Everyone wants to think more creatively, but it’s not something you can do overnight. However, there are a number of exercises you can do to try and stimulate your lateral thinking and your creative instincts when you’re trying to generate ideas. These are just a few of the things that I do when I’m struggling to come up with an idea for design projects and in my day job.
DESCRIBE WHATEVER YOU’RE WORKING ON ALOUD, WITHOUT USING THE LETTER E.
Either explain the problem you’re working on or describe the product you’re designing without using the letter e to yourself, or to someone else who’s around you. In doing this you not only have to be able to summarise and clarify your thoughts to be able to put together an explanation, you also have to do it using different words, which can help you reframe your thinking and lead to some new ideas. It’s also just a silly challenge.
PUT YOUR WORK IN A BOX.
This might sound counter to the idea of thinking outside of the box, but sometimes a blank page can just be too intimidating, and by putting some constraints on your project you can come up with ideas more easily. Create some arbitrary constraints of size, or shape, or use, or audience, or really anything, on whatever you’re working on and then try and work to those standards. Even if what you come up with isn’t the final idea, having a starting idea to work from should help get the ball rolling.
TRY SOME OF THESE QUESTIONS, TO GET YOUR LATERAL THINKING GOING.

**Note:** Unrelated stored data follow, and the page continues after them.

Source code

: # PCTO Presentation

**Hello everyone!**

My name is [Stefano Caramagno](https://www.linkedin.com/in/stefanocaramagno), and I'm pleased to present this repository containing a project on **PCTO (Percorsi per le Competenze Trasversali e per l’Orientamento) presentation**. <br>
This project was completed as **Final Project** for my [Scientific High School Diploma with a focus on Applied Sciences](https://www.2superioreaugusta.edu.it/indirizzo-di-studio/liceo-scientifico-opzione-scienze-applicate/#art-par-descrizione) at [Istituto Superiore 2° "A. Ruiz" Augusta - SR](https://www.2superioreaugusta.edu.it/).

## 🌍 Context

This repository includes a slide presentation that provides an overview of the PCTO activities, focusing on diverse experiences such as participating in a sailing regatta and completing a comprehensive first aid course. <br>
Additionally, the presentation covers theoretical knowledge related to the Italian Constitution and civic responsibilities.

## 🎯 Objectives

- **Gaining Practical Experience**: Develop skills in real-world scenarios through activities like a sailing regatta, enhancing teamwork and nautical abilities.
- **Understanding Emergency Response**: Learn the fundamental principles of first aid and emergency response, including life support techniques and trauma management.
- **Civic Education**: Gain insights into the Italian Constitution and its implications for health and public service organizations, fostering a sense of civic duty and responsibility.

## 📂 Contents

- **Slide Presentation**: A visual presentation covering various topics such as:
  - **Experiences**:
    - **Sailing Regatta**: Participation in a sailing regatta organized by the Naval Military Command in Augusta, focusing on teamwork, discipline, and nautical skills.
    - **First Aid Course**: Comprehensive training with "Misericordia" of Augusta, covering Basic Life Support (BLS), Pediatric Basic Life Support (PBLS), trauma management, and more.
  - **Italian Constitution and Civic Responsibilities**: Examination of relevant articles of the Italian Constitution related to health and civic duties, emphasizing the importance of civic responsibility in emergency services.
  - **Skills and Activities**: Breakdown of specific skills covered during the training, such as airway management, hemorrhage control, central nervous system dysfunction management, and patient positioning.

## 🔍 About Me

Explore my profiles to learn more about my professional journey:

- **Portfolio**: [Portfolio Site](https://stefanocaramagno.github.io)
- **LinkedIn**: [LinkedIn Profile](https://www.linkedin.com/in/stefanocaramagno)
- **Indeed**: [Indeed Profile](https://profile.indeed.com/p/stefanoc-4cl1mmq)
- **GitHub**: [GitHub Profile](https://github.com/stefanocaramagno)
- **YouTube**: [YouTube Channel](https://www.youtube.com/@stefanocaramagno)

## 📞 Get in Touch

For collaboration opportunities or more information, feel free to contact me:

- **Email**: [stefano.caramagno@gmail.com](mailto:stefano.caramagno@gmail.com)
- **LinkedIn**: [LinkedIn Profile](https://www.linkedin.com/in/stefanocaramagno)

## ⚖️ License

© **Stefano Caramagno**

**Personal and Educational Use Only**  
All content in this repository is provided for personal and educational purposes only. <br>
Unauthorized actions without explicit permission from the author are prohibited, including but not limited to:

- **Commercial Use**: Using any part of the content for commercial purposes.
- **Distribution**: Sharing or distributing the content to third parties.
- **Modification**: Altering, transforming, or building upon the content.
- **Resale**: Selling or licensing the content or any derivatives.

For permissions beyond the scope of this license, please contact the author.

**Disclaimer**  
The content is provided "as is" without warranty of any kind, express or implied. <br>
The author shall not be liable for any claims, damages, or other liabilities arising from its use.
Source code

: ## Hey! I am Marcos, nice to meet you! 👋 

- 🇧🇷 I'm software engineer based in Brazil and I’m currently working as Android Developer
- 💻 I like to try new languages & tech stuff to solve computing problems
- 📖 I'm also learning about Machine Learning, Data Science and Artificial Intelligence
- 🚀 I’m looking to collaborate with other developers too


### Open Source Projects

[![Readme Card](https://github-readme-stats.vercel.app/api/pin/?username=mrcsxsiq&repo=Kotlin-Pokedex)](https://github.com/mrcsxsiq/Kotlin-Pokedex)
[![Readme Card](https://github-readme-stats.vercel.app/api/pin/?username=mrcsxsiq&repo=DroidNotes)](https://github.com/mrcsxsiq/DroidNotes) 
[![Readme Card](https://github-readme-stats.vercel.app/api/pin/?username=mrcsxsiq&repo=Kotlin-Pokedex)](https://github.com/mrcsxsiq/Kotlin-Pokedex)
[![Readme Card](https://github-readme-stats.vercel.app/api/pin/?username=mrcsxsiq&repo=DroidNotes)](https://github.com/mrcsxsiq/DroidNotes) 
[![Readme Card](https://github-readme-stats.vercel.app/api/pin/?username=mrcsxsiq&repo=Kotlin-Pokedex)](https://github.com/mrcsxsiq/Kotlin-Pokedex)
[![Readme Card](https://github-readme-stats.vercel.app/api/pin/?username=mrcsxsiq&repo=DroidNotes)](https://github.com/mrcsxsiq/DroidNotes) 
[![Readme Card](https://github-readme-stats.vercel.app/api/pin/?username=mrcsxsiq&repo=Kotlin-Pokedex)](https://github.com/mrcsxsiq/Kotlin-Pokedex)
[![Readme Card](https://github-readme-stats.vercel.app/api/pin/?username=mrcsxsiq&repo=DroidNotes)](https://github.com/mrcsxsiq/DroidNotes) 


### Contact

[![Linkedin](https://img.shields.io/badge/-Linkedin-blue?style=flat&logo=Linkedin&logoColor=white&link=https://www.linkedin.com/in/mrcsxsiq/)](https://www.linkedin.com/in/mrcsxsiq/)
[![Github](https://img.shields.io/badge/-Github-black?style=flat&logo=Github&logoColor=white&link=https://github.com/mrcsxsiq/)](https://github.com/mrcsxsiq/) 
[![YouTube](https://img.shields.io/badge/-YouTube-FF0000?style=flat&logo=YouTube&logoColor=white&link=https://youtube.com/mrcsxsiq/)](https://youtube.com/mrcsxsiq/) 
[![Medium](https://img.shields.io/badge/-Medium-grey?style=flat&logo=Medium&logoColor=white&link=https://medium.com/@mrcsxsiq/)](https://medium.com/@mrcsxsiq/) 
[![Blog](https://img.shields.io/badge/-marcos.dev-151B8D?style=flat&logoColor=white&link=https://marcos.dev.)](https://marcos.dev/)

Lateral thinking problems have been proven to help you think creatively. There are loads out there on the web that you can try for free to strengthen your creative thinking muscles.
TEST SOME RANDOM COMBINATIONS.
There are no truly new ideas. Creativity is all about creating connections between things that other people might not have seen or thought of before. To get your connection juices flowing try and create connections between whatever you’re working on and something completely unrelated. What is similar about the two things? What could they do together? How can you link them?
DO SOMETHING ELSE.
Taking a step away from a problem can help you get a fresh perspective and sort out any existing thoughts. Personally, I like to do something physical like baking, because it engages completely different bits of my brain and allows me to subconsciously ruminate as I make something really delicious.
IMAGINE THE THING YOU’RE WORKING ON DOESN’T EXIST, WHAT’S THE PROBLEM?
One of my favourite quotes is Henry Ford on his invention of the car: “If I had asked my customers what they wanted they would have said a faster horse”. The solution to just making faster horses is to think about the problem rather than the product, what are you trying to do? If nothing already existed how would you fill the gap?
PRETEND TO BE SOMEONE ELSE.
Imagine you’re your grandma or your nephew or Beyoncé what would they think of what you’re working on? How would they use it? How would they solve the problem? Getting out of your own head not only helps you try and think about a problem differently it can also be a great tool for seeing whether or not your product will cater to its audience. If you’re not very good at pretending, and even if you are, actually call or speak to someone else about the problem too for exactly the same reasons.
WRITE DOWN, OR MIND MAP, ABSOLUTELY EVERYTHING YOU KNOW OR THINK ABOUT THE SUBJECT.
When you’re generating ideas, sometimes it’s about quantity over quality. You’ve got to go through a few, or five-hundred, bad ideas before you can get to a good one sometimes so why not get started by just writing down everything you can think of. If you’re lucky something will jump out at you or start forming as you go. If you’re not, you can refine down everything you’ve written to pull out the key elements of the work that you want to focus on.